Esses dias, fui tristemente surpreendida com a observação de uma pessoa amiga. Segundo a pessoa, fui interpretada como alguém que se autodeprecia. Estou me lixando para o que acham de mim, mas vejo nessa interpretação de minhas ações um problema muito grave: alguém que se supera e que não tem vergonha de ser quem é alguém que se autodeprecia? O que sabem de mim para falarem uma merda dessas?
Olha só, vamos conversar sério aqui. Deixa eu te falar umas coisinhas... Vai ser só um resuminho...
Nasci numa maternidade, (a primeira da região, pois todos os partos naquela época eram feitos em casa e depois de mais de dois dias de contração, minha mãe ia morrer, então tomaram a atitude desesperada de levá-la à cidade). Imaginem a decepção: eu não era "perfeita". Vivi os primeiros anos da vida isolada numa área rural, cercada de muitas carências, ouvindo as mais perversas frases de preconceito, incluindo coisas do tipo: "se tivesse morrido depois de batizada (religião em primeiro lugar, né?) não faria a menor falta. Afinal não é perfeita."  Só nunca soube o que é carência de Amor. Tive e tenho o melhor pai e a melhor mãe do mundo, que independente de seus conflitos, sempre me amaram sem ressalvas. Até hoje, idosos e cansados, brigam com o mundo para me defender de uma maneira que ninguém mais faria. Eu sei que eles têm orgulho de mim e eu também tenho.
Sou feminista, defensora e protetora de animais, luto pela democracia, sou politizada, espiritualizada, responsável pelos meus atos. Sim, sou uma mulher forte da "poha" e, sim de novo, é um privilégio me ter por perto, porque eu nunca vou ver uma pessoa se ferrar sem fazer tudo que puder para salvá-la antes.
Eu sou a única sobrevivente de uma prole pequena. Sempre tive inteligência acima da média dos que me rodeavam e estou certa de que essa foi a única razão por que muitos me suportaram. Era conveniente me terem por perto. Já fui expulsa da casa de gente que se achava superior e que queria me "colonizar". Deixaria que me expulsassem outras mil vezes, mas não abro mão de minha dignidade.
Então, agora, aguentem. Não serei modesta!
Eu estudei, saí do mato e levei a família junto, fui a primeira daquela região a concluir o nível superior e o fiz com excelência, não sei o que é fazer um vestibular ou um concurso e não passar ou não atingir um ótimo resultado, embora não tenha o menor medo de fracassar. (Já fracassei em outros setores da vida) Sou uma boa profissional, com falhas, mas me garanto muito bem no que faço. 
Desconheço a sensação de tentar aprender algo e não conseguir. (Sei que mais cedo ou mais tarde ela virá, mas não tenho medo. Quebrar a cara é uma delícia. Afinal, a gente monta de novo e do jeito que quiser)

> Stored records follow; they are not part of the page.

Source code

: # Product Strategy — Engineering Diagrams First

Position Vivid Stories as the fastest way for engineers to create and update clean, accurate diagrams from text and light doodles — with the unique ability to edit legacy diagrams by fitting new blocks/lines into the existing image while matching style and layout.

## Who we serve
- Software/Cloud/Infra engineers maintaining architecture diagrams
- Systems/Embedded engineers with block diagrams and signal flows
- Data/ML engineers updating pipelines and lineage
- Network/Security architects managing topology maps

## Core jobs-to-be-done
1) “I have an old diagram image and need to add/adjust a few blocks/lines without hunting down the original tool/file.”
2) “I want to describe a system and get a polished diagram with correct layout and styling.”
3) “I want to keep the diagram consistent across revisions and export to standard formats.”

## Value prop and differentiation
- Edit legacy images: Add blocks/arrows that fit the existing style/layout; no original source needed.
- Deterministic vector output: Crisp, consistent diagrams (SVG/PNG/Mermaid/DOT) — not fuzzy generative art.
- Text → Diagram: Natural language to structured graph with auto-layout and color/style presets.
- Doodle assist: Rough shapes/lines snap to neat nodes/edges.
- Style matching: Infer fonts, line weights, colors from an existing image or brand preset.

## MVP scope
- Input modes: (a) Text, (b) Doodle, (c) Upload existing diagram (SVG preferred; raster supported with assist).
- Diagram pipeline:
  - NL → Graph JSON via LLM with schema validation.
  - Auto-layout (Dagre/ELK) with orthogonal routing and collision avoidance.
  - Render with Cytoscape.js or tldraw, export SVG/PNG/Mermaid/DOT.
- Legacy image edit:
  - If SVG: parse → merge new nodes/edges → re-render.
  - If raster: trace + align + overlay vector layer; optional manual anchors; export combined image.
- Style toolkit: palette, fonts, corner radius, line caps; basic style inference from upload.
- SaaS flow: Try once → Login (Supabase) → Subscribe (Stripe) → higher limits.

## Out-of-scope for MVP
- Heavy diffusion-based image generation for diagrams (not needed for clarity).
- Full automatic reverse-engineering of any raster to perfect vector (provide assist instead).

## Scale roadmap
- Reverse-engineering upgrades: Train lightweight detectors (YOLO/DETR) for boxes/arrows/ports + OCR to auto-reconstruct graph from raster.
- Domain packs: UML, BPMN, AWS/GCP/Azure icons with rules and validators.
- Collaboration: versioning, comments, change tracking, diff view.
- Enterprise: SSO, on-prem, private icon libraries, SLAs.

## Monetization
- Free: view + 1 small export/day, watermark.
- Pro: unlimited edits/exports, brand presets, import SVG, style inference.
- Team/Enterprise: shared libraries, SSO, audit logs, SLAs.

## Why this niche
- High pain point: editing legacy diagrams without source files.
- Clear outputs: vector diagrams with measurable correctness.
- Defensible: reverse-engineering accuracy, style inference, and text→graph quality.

Tenho perto de mim os melhores. Poucos, mas os melhores. Nunca fiz questão de quantidade e continuo não fazendo.

O que chamam de autodepreciação é vitória, autoamor, autossuficiência. Então, se você ainda não venceu na vida, porque nem num vestibular passou ainda, ou está infeliz com as escolhas que fez, apesar de dispor de todas as regalias para garantir sucesso, não venha falar do que nem sabe que existe. Para de passar vergonha com esse seu ódio nojento de classes, que na verdade, só evidencia sua falta de capacidade de chegar onde cheguei.
"Ah, e por que ainda não está rica?", "Ah, isso é mimimi....", "Ah, já deveria ter feito ou conquistado tantas e tantas coisas." "Ah, deveria carregar mais na maquiagem"... e blá, blá, blá... Estou onde eu escolhi estar. Se as escolhas não estão certas, o problema é meu. Cuidem da vida de vocês.






3 comentários:

  1. Amei... Me surpreendi... Com texto! Nossa meu... Muito profundo. Isso prova que todo prejulgamento é um ato de matar o outro! Cheruuu! Admiro!